▸ **How to complete this task**
Once the data has been read, restate all of it exactly.

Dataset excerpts
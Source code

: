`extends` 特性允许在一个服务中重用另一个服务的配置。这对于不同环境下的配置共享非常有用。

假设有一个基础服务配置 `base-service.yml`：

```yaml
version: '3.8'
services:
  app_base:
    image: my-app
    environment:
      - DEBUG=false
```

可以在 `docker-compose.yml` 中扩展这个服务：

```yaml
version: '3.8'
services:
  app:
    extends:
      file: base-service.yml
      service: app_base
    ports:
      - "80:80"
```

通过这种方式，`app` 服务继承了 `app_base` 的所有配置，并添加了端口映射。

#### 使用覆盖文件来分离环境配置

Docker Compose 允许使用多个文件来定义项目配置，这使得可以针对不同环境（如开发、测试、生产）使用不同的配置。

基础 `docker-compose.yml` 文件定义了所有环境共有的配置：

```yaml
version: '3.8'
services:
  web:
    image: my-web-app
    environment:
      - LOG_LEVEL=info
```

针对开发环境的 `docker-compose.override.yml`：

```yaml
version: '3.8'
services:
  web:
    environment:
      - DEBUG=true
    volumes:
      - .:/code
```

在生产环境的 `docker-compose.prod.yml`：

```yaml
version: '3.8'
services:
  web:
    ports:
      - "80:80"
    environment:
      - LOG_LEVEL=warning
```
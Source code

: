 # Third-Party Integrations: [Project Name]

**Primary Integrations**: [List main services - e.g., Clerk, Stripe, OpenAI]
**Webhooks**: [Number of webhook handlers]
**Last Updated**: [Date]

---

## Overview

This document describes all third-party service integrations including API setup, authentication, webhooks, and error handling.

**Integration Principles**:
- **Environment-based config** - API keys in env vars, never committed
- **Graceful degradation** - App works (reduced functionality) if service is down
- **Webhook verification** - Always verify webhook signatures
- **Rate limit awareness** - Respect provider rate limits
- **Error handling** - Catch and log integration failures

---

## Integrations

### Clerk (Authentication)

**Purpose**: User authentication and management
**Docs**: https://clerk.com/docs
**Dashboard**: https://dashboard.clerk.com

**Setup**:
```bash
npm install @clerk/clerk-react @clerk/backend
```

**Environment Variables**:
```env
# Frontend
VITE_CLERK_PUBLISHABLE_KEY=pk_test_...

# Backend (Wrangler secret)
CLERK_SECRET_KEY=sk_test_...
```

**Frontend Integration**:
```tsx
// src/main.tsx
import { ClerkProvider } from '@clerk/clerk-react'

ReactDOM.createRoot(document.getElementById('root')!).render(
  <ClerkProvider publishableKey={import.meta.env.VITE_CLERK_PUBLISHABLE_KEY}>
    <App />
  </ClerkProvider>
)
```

▸ **Result for this exercise**
Source code

:`extends` 特性允许在一个服务中重用另一个服务的配置。这对于不同环境下的配置共享非常有用。

假设有一个基础服务配置 `base-service.yml`：

```yaml
version: '3.8'
services:
  app_base:
    image: my-app
    environment:
      - DEBUG=false
```

可以在 `docker-compose.yml` 中扩展这个服务：

```yaml
version: '3.8'
services:
  app:
    extends:
      file: base-service.yml
      service: app_base
    ports:
      - "80:80"
```

通过这种方式，`app` 服务继承了 `app_base` 的所有配置，并添加了端口映射。

#### 使用覆盖文件来分离环境配置

Docker Compose 允许使用多个文件来定义项目配置，这使得可以针对不同环境（如开发、测试、生产）使用不同的配置。

基础 `docker-compose.yml` 文件定义了所有环境共有的配置：

```yaml
version: '3.8'
services:
  web:
    image: my-web-app
    environment:
      - LOG_LEVEL=info
```

针对开发环境的 `docker-compose.override.yml`：

```yaml
version: '3.8'
services:
  web:
    environment:
      - DEBUG=true
    volumes:
      - .:/code
```

在生产环境的 `docker-compose.prod.yml`：

```yaml
version: '3.8'
services:
  web:
    ports:
      - "80:80"
    environment:
      - LOG_LEVEL=warning
```
Source code

: # Third-Party Integrations: [Project Name]

**Primary Integrations**: [List main services - e.g., Clerk, Stripe, OpenAI]
**Webhooks**: [Number of webhook handlers]
**Last Updated**: [Date]

---

## Overview

This document describes all third-party service integrations including API setup, authentication, webhooks, and error handling.

**Integration Principles**:
- **Environment-based config** - API keys in env vars, never committed
- **Graceful degradation** - App works (reduced functionality) if service is down
- **Webhook verification** - Always verify webhook signatures
- **Rate limit awareness** - Respect provider rate limits
- **Error handling** - Catch and log integration failures

---

## Integrations

### Clerk (Authentication)

**Purpose**: User authentication and management
**Docs**: https://clerk.com/docs
**Dashboard**: https://dashboard.clerk.com

**Setup**:
```bash
npm install @clerk/clerk-react @clerk/backend
```

**Environment Variables**:
```env
# Frontend
VITE_CLERK_PUBLISHABLE_KEY=pk_test_...

# Backend (Wrangler secret)
CLERK_SECRET_KEY=sk_test_...
```

**Frontend Integration**:
```tsx
// src/main.tsx
import { ClerkProvider } from '@clerk/clerk-react'

ReactDOM.createRoot(document.getElementById('root')!).render(
  <ClerkProvider publishableKey={import.meta.env.VITE_CLERK_PUBLISHABLE_KEY}>
    <App />
  </ClerkProvider>
)
```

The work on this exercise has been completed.